TASK TO CARRY OUT =
If a picture appears, leave it out, and reproduce exactly the lines from the start of the listing below through the one bearing "## Requirements".
== INPUT DATA
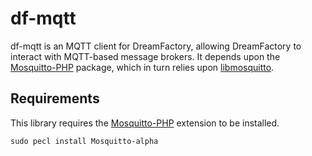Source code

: # df-mqtt

df-mqtt is an MQTT client for DreamFactory, allowing DreamFactory to interact with MQTT-based message brokers. It depends upon the [Mosquitto-PHP](https://github.com/mgdm/Mosquitto-PHP) package, which in turn relies upon [libmosquitto](https://mosquitto.org/).

## Requirements 

This library requires the [Mosquitto-PHP](https://github.com/mgdm/Mosquitto-PHP) extension to be installed.

    sudo pecl install Mosquitto-alpha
====
TASK SOLUTION =
Source code

: # df-mqtt

df-mqtt is an MQTT client for DreamFactory, allowing DreamFactory to interact with MQTT-based message brokers. It depends upon the [Mosquitto-PHP](https://github.com/mgdm/Mosquitto-PHP) package, which in turn relies upon [libmosquitto](https://mosquitto.org/).

## Requirements 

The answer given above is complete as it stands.